Undoubtedly, as plaintiff contends, the voluntary admission of a child to a psychiatric hospital and, by extension continued retention of the child, must be accomplished through procedures, which pass constitutional muster. In fact, the voluntary, involuntary and emergency civil commitment standards embodied in §§ 9.13, 9.27 and 9.39 were found to meet the minimum requirements of substantive and procedural due process by the Federal Court in Project Release v. Prevost , 722 F.2d 960 (2nd Cir., 1983), which pointed out the procedural safeguards contained in the statute that include the provision of MHLS counsel to the patient and an opportunity for medical and judicial review of a patient's commitment. The language employed in § 9.13(b) affords all voluntary patients [with no distinction made for those under sixteen years of age] the right to advise the hospital of his or her wish to leave. There is nothing illogical or absurd about such a proposition. The request serves only to trigger the hospital's obligation to examine the need for continuing care and treatment. It does not result in automatic release of the patient. It is the hospital Director and, in many cases, the Court who evaluates and ultimately determines whether a voluntary patient may be released, not the patient. Defendants' fear that MHLS might subvert the statute in such a manner as to disregard the best interests of the child, as well as the wishes of parents and legal guardians, in an effort to blindly advance the civil rights of minor children receiving in-patient services at mental health hospitals is without basis in fact.

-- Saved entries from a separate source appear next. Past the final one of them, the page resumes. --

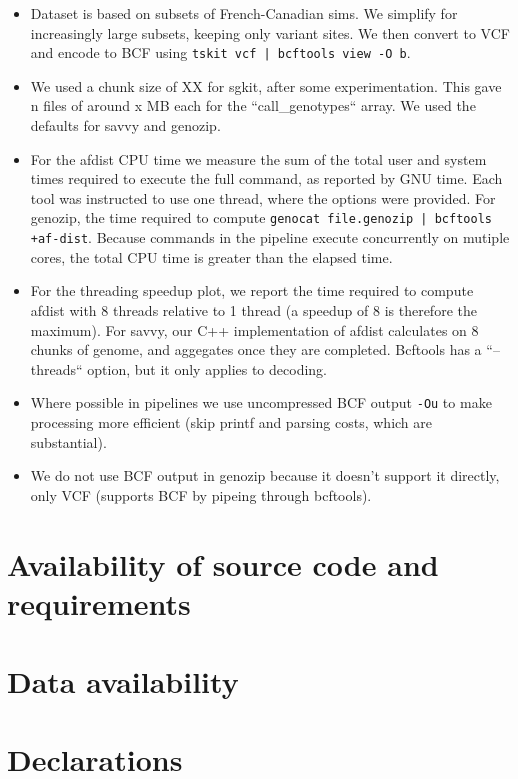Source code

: \documentclass[a4paper,num-refs]{oup-contemporary}
\begin{document}
\begin{itemize}
\item Dataset is based on subsets of French-Canadian sims. We simplify
for increasingly large subsets, keeping only variant sites. We then
convert to VCF and encode to BCF using
\texttt{tskit vcf | bcftools view -O b}.
\item We used a chunk size of XX for sgkit, after some experimentation.
This gave n files of around x MB each for the ``call\_genotypes`` array.
We used the defaults for savvy and genozip.
\item For the afdist CPU time we measure the sum of the total user and
system times required to execute the full command, as reported by GNU
time. Each tool was instructed to use one thread, where the options
were provided. For genozip, the time required to compute
\texttt{genocat file.genozip | bcftools +af-dist}. Because commands
in the pipeline execute concurrently on mutiple cores, the total CPU time is
greater than the elapsed time.
\item For the threading speedup plot, we report the time required to compute
afdist with 8 threads relative to 1 thread (a speedup of 8 is therefore
the maximum). For savvy, our C++ implementation of afdist calculates
on 8 chunks of genome, and aggegates once they are completed.
Bcftools has a ``--threads`` option, but it only applies to decoding.
\item Where possible in pipelines we use uncompressed BCF
 output \texttt{-Ou} to make processing more efficient (skip printf
and parsing costs, which are substantial).
\item We do not use BCF output in genozip because it doesn't support
it directly, only VCF (supports BCF by pipeing through bcftools).
\end{itemize}

\section{Availability of source code and requirements}

\section{Data availability}

\section{Declarations}
\end{document}
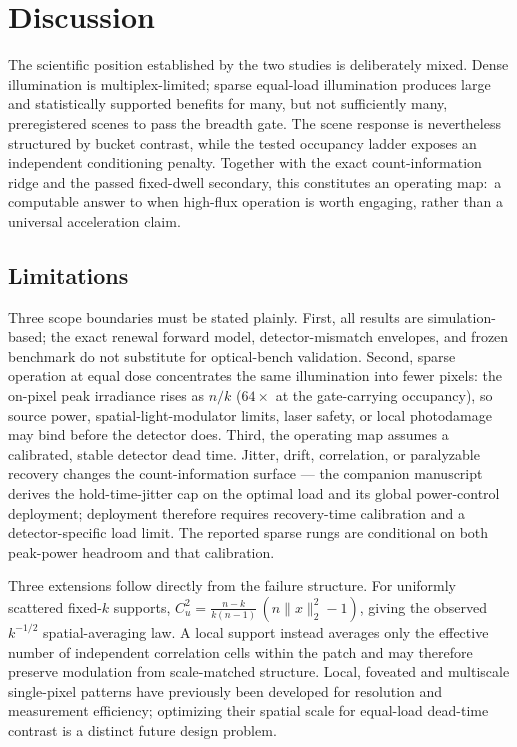 \documentclass[10pt,twocolumn]{article}
\newcommand{\Cu}{C_{u}}
\begin{document}
\FloatBarrier
\section{Discussion}
The scientific position established by the two studies is deliberately
mixed. Dense illumination is multiplex-limited; sparse equal-load
illumination produces large and statistically supported benefits for many,
but not sufficiently many, preregistered scenes to pass the breadth gate.
The scene response is nevertheless structured by bucket contrast, while
the tested occupancy ladder exposes an independent conditioning penalty.
Together with the exact count-information ridge and the passed fixed-dwell
secondary, this constitutes an operating map:\ a computable answer to when
high-flux operation is worth engaging, rather than a universal
acceleration claim.

\subsection{Limitations}
Three scope boundaries must be stated plainly. First, all results are
simulation-based; the exact renewal forward model, detector-mismatch envelopes,
and frozen benchmark do not substitute for optical-bench validation. Second,
sparse operation at equal dose concentrates the same illumination into fewer
pixels: the on-pixel peak irradiance rises as $n/k$ ($64\times$ at the
gate-carrying occupancy), so source power, spatial-light-modulator limits,
laser safety, or local photodamage may bind before the detector does. Third,
the operating map assumes a calibrated, stable detector dead time. Jitter,
drift, correlation, or paralyzable recovery changes the count-information
surface --- the companion manuscript~\cite{companion} derives the
hold-time-jitter cap on the optimal load and its global power-control
deployment; deployment therefore requires recovery-time calibration and a
detector-specific load limit. The reported sparse rungs are conditional on
both peak-power headroom and that calibration.

Three extensions follow directly from the failure structure. For
uniformly scattered fixed-$k$ supports,
$\Cu^{2} = \frac{n-k}{k(n-1)}\,(n\lVert x\rVert_2^{2} - 1)$, giving the
observed $k^{-1/2}$ spatial-averaging law. A local support instead
averages only the effective number of independent correlation cells
within the patch and may therefore preserve modulation from scale-matched
structure. Local, foveated and multiscale single-pixel patterns have
previously been developed for resolution and measurement efficiency;
optimizing their spatial scale for equal-load dead-time contrast is a
distinct future design problem.
\end{document}
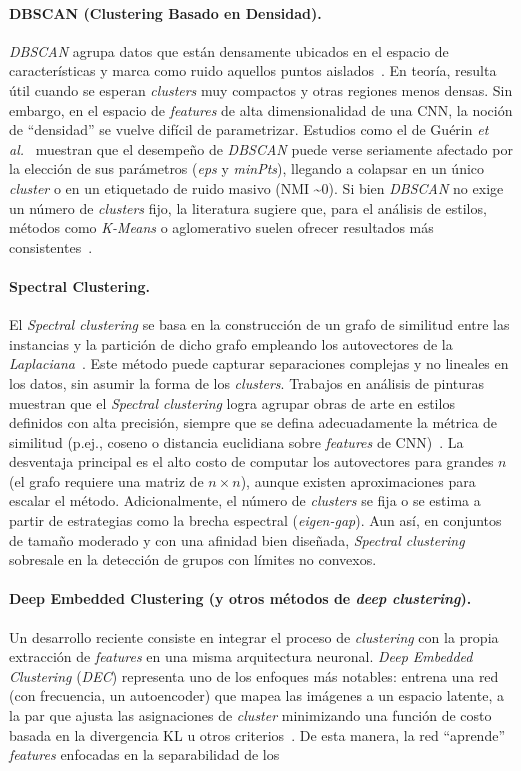 \paragraph{DBSCAN (Clustering Basado en Densidad).} \textit{DBSCAN} agrupa datos que están densamente ubicados en el espacio de características y marca como ruido aquellos puntos aislados~\cite{guerin2018}. En teoría, resulta útil cuando se esperan \textit{clusters} muy compactos y otras regiones menos densas. Sin embargo, en el espacio de \textit{features} de alta dimensionalidad de una CNN, la noción de “densidad” se vuelve difícil de parametrizar. Estudios como el de Guérin \textit{et al.}~\cite{guerin2018} muestran que el desempeño de \textit{DBSCAN} puede verse seriamente afectado por la elección de sus parámetros (\textit{eps} y \textit{minPts}), llegando a colapsar en un único \textit{cluster} o en un etiquetado de ruido masivo (NMI \textasciitilde 0). Si bien \textit{DBSCAN} no exige un número de \textit{clusters} fijo, la literatura sugiere que, para el análisis de estilos, métodos como \textit{K-Means} o aglomerativo suelen ofrecer resultados más consistentes~\cite{dangeti2024}. \paragraph{Spectral Clustering.} El \textit{Spectral clustering} se basa en la construcción de un grafo de similitud entre las instancias y la partición de dicho grafo empleando los autovectores de la \textit{Laplaciana}~\cite{guerin2018,gultepe2018}. Este método puede capturar separaciones complejas y no lineales en los datos, sin asumir la forma de los \textit{clusters}. Trabajos en análisis de pinturas muestran que el \textit{Spectral clustering} logra agrupar obras de arte en estilos definidos con alta precisión, siempre que se defina adecuadamente la métrica de similitud (p.ej., coseno o distancia euclidiana sobre \textit{features} de CNN)~\cite{gultepe2018}. La desventaja principal es el alto costo de computar los autovectores para grandes $n$ (el grafo requiere una matriz de $n \times n$), aunque existen aproximaciones para escalar el método. Adicionalmente, el número de \textit{clusters} se fija o se estima a partir de estrategias como la brecha espectral (\textit{eigen-gap}). Aun así, en conjuntos de tamaño moderado y con una afinidad bien diseñada, \textit{Spectral clustering} sobresale en la detección de grupos con límites no convexos. \paragraph{Deep Embedded Clustering (y otros métodos de \textit{deep clustering}).} Un desarrollo reciente consiste en integrar el proceso de \textit{clustering} con la propia extracción de \textit{features} en una misma arquitectura neuronal. \textit{Deep Embedded Clustering} (\textit{DEC}) representa uno de los enfoques más notables: entrena una red (con frecuencia, un autoencoder) que mapea las imágenes a un espacio latente, a la par que ajusta las asignaciones de \textit{cluster} minimizando una función de costo basada en la divergencia KL u otros criterios~\cite{dangeti2024}. De esta manera, la red “aprende” \textit{features} enfocadas en la separabilidad de los 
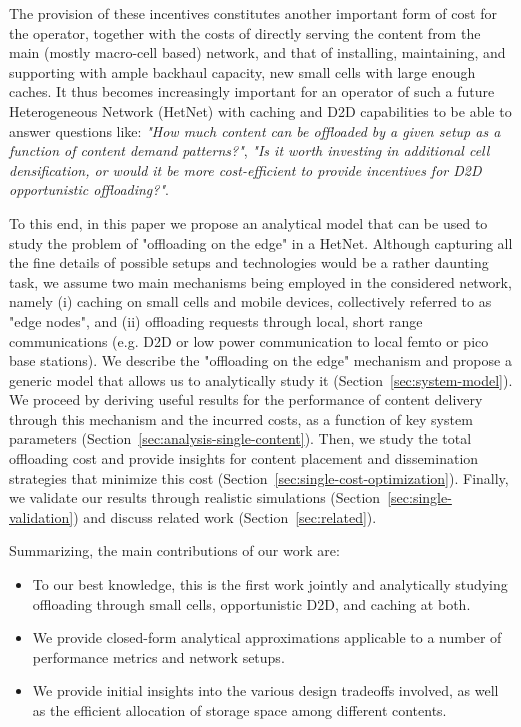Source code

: \documentclass[10pt,conference,letterpaper]{IEEEtran}
\begin{document}
The provision of these incentives constitutes another important form of cost for the operator, together with the costs of directly serving the content from the main (mostly macro-cell based) network, and that of installing, maintaining, and supporting with ample backhaul capacity, new small cells with large enough caches. It thus becomes increasingly important for an operator of such a future Heterogeneous Network (HetNet) with caching and D2D capabilities to be able to answer questions like: \emph{"How much content can be offloaded by a given setup as a function of content demand patterns?"}, \emph{"Is it worth investing in additional cell densification, or would it be more cost-efficient to provide incentives for D2D opportunistic offloading?"}.   

To this end, in this paper we propose an analytical model that can be used to study the problem of "offloading on the edge" in a HetNet. Although capturing all the fine details of possible setups and technologies would be a rather daunting task, we assume two main mechanisms being employed in the considered network, namely (i) caching on small cells and mobile devices, collectively referred to as "edge nodes", and (ii) offloading requests through local, short range communications (e.g. D2D or low power communication to local femto or pico base stations).  We describe the "offloading on the edge" mechanism and propose a generic model that allows us to analytically study it (Section~\ref{sec:system-model}). We proceed by deriving useful results for the performance of content delivery through this mechanism and the incurred costs, as a function of key system parameters (Section~\ref{sec:analysis-single-content}). Then, we study the total offloading cost and provide insights for content placement and dissemination strategies that minimize this cost (Section~\ref{sec:single-cost-optimization}). Finally, we validate our results through realistic simulations (Section~\ref{sec:single-validation}) and discuss related work (Section~\ref{sec:related}).


Summarizing, the main contributions of our work are:\begin{itemize}
\item To our best knowledge, this is the first work jointly and analytically studying offloading through small cells, opportunistic D2D, and caching at both.   
\item We provide closed-form analytical approximations applicable to a number of performance metrics and network setups.
\item We provide initial insights into the various design tradeoffs involved, as well as the efficient allocation of storage space among different contents. 
\end{itemize}
\end{document}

The statute contains no language, and defendants point to none, to support their argument that the legislature never intended to afford minors under the age of sixteen the same degree of protection all other voluntary patients are afforded vis a vis the right to request release either personally or by their MHLS counsel.
Where, as here, no question of fact is raised, but only a question of law or statutory interpretation is presented on a motion to dismiss a declaratory judgment action, the Court may render a determination and declare the rights of the parties. ( Spilka v. Town of Inlet , 8 A.D.3d 812, 813, 778 N.Y.S.2d 222 [3rd Dept., 2004]).
Accordingly, plaintiff's motion for summary judgment is granted and it is hereby declared that a minor under the age of sixteen admitted to the hospital pursuant to Mental Hygiene Law § 9.13(a) is a voluntary patient. The voluntary patient and the patient's MHLS counsel, have the right to request the patient's release from hospitalization. Defendants, therefore, are enjoined pursuant to CPLR § 6301 from taking any action to prevent either, the patient or MHLS, from seeking such release.
Defendants' cross motion to dismiss the complaint pursuant to CPLR § 3211(a)(3), (5) and (7), and to permanently enjoin plaintiff and MHLS from utilizing Mental Hygiene Law § 9.13 as a basis for attempting to effectuate the discharge from hospitalization of minors under the age of sixteen, is denied for the aforementioned reasons.
Further, it is
ORDERED , that pursuant to CPLR § 1019 Michael F. Hogan, Ph.D., is substituted in the caption for Sharon Carpinello and the caption is amended accordingly; and it is further
ORDERED , that all records of this proceeding shall be sealed by the County Clerk pursuant to Mental Hygiene Law § 33.13 and § 33.14(b), and 22 NYCRR § 694.7, to protect the identities on non-party infants mentioned throughout the moving papers.
The foregoing constitutes the Order of this Court.